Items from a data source
- Opening Delimiter -

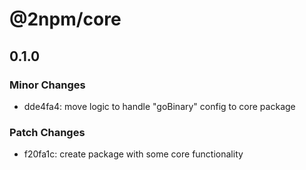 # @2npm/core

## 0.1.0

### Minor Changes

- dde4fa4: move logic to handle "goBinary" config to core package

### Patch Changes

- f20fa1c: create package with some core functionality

- Closing Delimiter -
- Opening Delimiter -

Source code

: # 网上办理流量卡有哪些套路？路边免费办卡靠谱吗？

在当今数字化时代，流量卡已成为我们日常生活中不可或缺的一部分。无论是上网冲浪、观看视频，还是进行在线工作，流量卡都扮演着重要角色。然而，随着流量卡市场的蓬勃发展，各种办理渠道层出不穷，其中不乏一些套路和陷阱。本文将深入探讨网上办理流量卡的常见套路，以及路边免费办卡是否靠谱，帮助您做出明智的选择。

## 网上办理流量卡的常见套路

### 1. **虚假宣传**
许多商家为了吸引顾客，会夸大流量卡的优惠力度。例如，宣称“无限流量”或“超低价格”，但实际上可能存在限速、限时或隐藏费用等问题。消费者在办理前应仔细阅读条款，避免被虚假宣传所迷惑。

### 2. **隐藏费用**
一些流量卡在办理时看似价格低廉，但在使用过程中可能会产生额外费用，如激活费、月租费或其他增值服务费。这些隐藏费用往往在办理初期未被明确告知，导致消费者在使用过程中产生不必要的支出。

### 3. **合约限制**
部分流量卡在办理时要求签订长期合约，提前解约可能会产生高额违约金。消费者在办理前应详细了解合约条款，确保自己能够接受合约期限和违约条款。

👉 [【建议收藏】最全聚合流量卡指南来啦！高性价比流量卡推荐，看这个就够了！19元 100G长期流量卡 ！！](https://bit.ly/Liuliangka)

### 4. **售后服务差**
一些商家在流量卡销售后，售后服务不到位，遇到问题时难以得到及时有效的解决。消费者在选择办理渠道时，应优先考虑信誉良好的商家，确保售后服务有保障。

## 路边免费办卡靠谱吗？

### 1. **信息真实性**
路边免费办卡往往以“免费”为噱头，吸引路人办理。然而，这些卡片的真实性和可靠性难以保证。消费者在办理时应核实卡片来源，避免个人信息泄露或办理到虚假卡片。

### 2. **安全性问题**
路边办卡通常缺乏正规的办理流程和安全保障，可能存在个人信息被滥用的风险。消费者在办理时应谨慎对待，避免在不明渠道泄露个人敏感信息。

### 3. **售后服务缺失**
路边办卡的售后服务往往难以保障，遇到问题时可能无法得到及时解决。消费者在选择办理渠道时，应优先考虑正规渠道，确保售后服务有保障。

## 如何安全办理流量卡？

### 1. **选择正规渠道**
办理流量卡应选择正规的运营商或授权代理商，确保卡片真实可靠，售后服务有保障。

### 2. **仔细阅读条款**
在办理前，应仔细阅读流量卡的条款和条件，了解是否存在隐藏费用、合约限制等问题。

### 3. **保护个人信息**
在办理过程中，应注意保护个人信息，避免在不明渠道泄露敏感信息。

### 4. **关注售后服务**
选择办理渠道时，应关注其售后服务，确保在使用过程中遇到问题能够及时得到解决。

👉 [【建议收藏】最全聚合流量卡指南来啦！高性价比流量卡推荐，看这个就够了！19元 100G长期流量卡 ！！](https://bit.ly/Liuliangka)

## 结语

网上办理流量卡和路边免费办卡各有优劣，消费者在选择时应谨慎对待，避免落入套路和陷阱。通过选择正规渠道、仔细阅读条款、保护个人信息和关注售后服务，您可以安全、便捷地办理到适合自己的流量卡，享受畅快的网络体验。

- Closing Delimiter -

Taking the records above, print only and exactly the lines from the line with "# @2npm/core" to the line with "- f20fa1c: create", both kept, and exclude pictures.

 # @2npm/core

## 0.1.0

### Minor Changes

- dde4fa4: move logic to handle "goBinary" config to core package

### Patch Changes

- f20fa1c: create package with some core functionality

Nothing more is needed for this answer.